3
votes

We want to build an ECS cluster with the following characteristics:

  1. It must run inside a VPC, then, we need the awsvpc mode
  2. It must use GPU instances, so we can't use Fargate
  3. It must provision dynamically the instances, therefore, we need a capacity provider
  4. It will run tasks (batch jobs) that are going to be triggered directly through the AWS ECS API. For this reason, we don't need a service, only a task definition.
  5. These tasks must have access to S3 (internet), so according to AWS documentation the instances must be placed inside a private subnet (a reference to docs).

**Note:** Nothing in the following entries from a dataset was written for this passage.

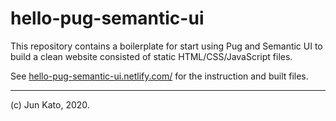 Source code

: # hello-pug-semantic-ui

This repository contains a boilerplate for start using Pug and Semantic UI to build a clean website consisted of static HTML/CSS/JavaScript files.

See [hello-pug-semantic-ui.netlify.com/](https://hello-pug-semantic-ui.netlify.com/) for the instruction and built files.

---
(c) Jun Kato, 2020.
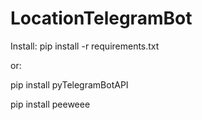 # LocationTelegramBot


Install:
pip install -r requirements.txt

or:

pip install pyTelegramBotAPI

pip install peeweee
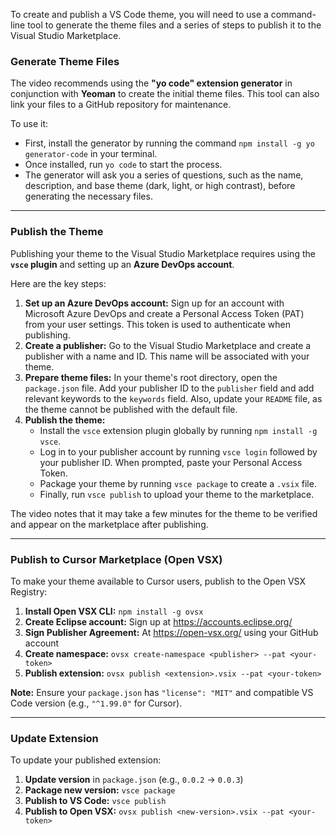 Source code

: To create and publish a VS Code theme, you will need to use a command-line tool to generate the theme files and a series of steps to publish it to the Visual Studio Marketplace.

### **Generate Theme Files**

The video recommends using the **"yo code" extension generator** in conjunction with **Yeoman** to create the initial theme files. This tool can also link your files to a GitHub repository for maintenance.

To use it:

- First, install the generator by running the command `npm install -g yo generator-code` in your terminal.
- Once installed, run `yo code` to start the process.
- The generator will ask you a series of questions, such as the name, description, and base theme (dark, light, or high contrast), before generating the necessary files.

---

### **Publish the Theme**

Publishing your theme to the Visual Studio Marketplace requires using the **`vsce` plugin** and setting up an **Azure DevOps account**.

Here are the key steps:

1.  **Set up an Azure DevOps account:** Sign up for an account with Microsoft Azure DevOps and create a Personal Access Token (PAT) from your user settings. This token is used to authenticate when publishing.
2.  **Create a publisher:** Go to the Visual Studio Marketplace and create a publisher with a name and ID. This name will be associated with your theme.
3.  **Prepare theme files:** In your theme's root directory, open the `package.json` file. Add your publisher ID to the `publisher` field and add relevant keywords to the `keywords` field. Also, update your `README` file, as the theme cannot be published with the default file.
4.  **Publish the theme:**
    - Install the `vsce` extension plugin globally by running `npm install -g vsce`.
    - Log in to your publisher account by running `vsce login` followed by your publisher ID. When prompted, paste your Personal Access Token.
    - Package your theme by running `vsce package` to create a `.vsix` file.
    - Finally, run `vsce publish` to upload your theme to the marketplace.

The video notes that it may take a few minutes for the theme to be verified and appear on the marketplace after publishing.

---

### **Publish to Cursor Marketplace (Open VSX)**

To make your theme available to Cursor users, publish to the Open VSX Registry:

1. **Install Open VSX CLI:** `npm install -g ovsx`
2. **Create Eclipse account:** Sign up at https://accounts.eclipse.org/
3. **Sign Publisher Agreement:** At https://open-vsx.org/ using your GitHub account
4. **Create namespace:** `ovsx create-namespace <publisher> --pat <your-token>`
5. **Publish extension:** `ovsx publish <extension>.vsix --pat <your-token>`

**Note:** Ensure your `package.json` has `"license": "MIT"` and compatible VS Code version (e.g., `"^1.99.0"` for Cursor).

---

### **Update Extension**

To update your published extension:

1. **Update version** in `package.json` (e.g., `0.0.2` → `0.0.3`)
2. **Package new version:** `vsce package`
3. **Publish to VS Code:** `vsce publish`
4. **Publish to Open VSX:** `ovsx publish <new-version>.vsix --pat <your-token>`
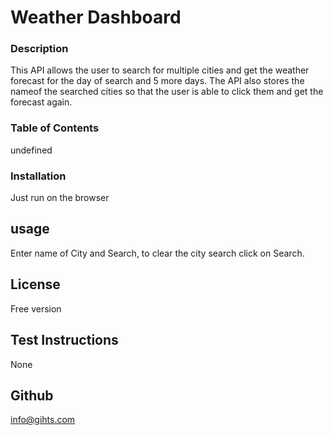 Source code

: # Weather Dashboard
 
### Description ###
This API allows the user to search for multiple cities and get the weather forecast for the day of search and 5 more days. The API also stores the nameof the searched cities so that the user is able to click them and get the forecast again.

### Table of Contents
undefined

### Installation ###

Just run on the browser

## usage ##

Enter name of City and Search, to clear the city search click on Search. 

## License ##

Free version

## Test Instructions
 None


## Github ##

info@gihts.com

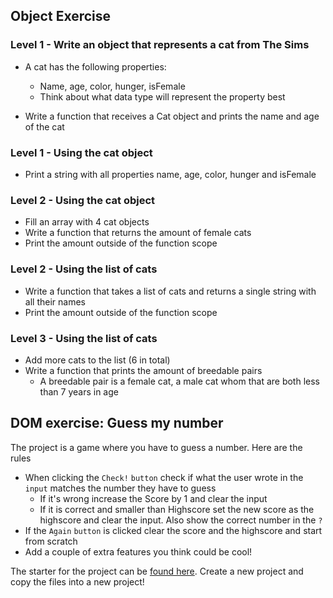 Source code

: 

## Object Exercise

### Level 1 - Write an object that represents a cat from The Sims

- A cat has the following properties:
  - Name, age, color, hunger, isFemale
  - Think about what data type will represent the property best
  
- Write a function that receives a Cat object and prints the name and age of the cat



### Level 1 - Using the cat object

- Print a string with all properties name, age, color, hunger and isFemale



### Level 2 - Using the cat object 

- Fill an array with 4 cat objects
- Write a function that returns the amount of female cats
- Print the amount outside of the function scope



### Level 2 - Using the list of cats

- Write a function that takes a list of cats and returns a single string with all their names
- Print the amount outside of the function scope



### Level 3 - Using the list of cats

- Add more cats to the list (6 in total)
- Write a function that prints the amount of breedable pairs
  - A breedable pair is a female cat, a male cat whom that are both less than 7 years in age





## DOM exercise: Guess my number

The project is a game where you have to guess a number. Here are the rules

- When clicking the `Check!` `button` check if what the user wrote in the `input` matches the number they have to guess
  - If it's wrong increase the Score by 1 and clear the input
  - If it is correct and smaller than Highscore set the new score as the highscore and clear the input. Also show the correct number in the `?`
- If the `Again` `button` is clicked clear the score and the highscore and start from scratch
- Add a couple of extra features you think could be cool!

The starter for the project can be [found here](https://github.com/jonasschmedtmann/complete-javascript-course/tree/master/05-Guess-My-Number/starter). Create a new project and copy the files into a new project!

We've already read this post in stackoverflow where it says that we need to set up a private subnet with a route table that points to a NAT Gateway configured in a public subnet, and this public subnet should point to an internet gateway. We already have this configuration. We also have an S3 vpc endpoint configured in the route table.

Bellow, you can see some relevant configurations of the cluster in terraform (for the shake of simplicity I only put the relevant parts):


# Launch template
resource "aws_launch_template" "train-launch-template" {
  name_prefix   = "{var.project_name}-launch-template-${var.env}"
  image_id      = "ami-01f62a207c1d180d2"
  instance_type = "m5.large"
  key_name="XXXXXX"
  iam_instance_profile {
    name = aws_iam_instance_profile.ecs-instance-profile.name
  }
  user_data = base64encode(data.template_file.user_data.rendered)

  network_interfaces {
    associate_public_ip_address = false
    security_groups = [aws_security_group.ecs_service.id]
  }
}


# Task definition
resource "aws_ecs_task_definition" "task" {
  family                   = "${var.project_name}-${var.env}-train-task"
  execution_role_arn       = data.aws_iam_role.ecs_task_execution_role.arn
  task_role_arn            = aws_iam_role.ecs_train_task_role.arn
  requires_compatibilities = ["EC2"]
  cpu                      = var.ecs_cpu
  network_mode             = "awsvpc"
  memory                   = var.ecs_memory
  container_definitions    = data.template_file.app_definition.rendered

  tags = {
    Stage   = var.env_tag
    Project = var.project_name_tag
  }
}


# Cluster
resource "aws_ecs_cluster" "cluster" {
  name = "${var.project_name}-${var.env}-train-ecs-cluster"
  capacity_providers = [aws_ecs_capacity_provider.train-capacity-provider.name]
  default_capacity_provider_strategy {
    capacity_provider = aws_ecs_capacity_provider.train-capacity-provider.name
  }
  tags = {
    Project = var.project_name_tag
    Stage   = var.env_tag
  }
}

We also have configured all the roles needed for the instances and the task to access to the required resources (S3, ECR, ECS).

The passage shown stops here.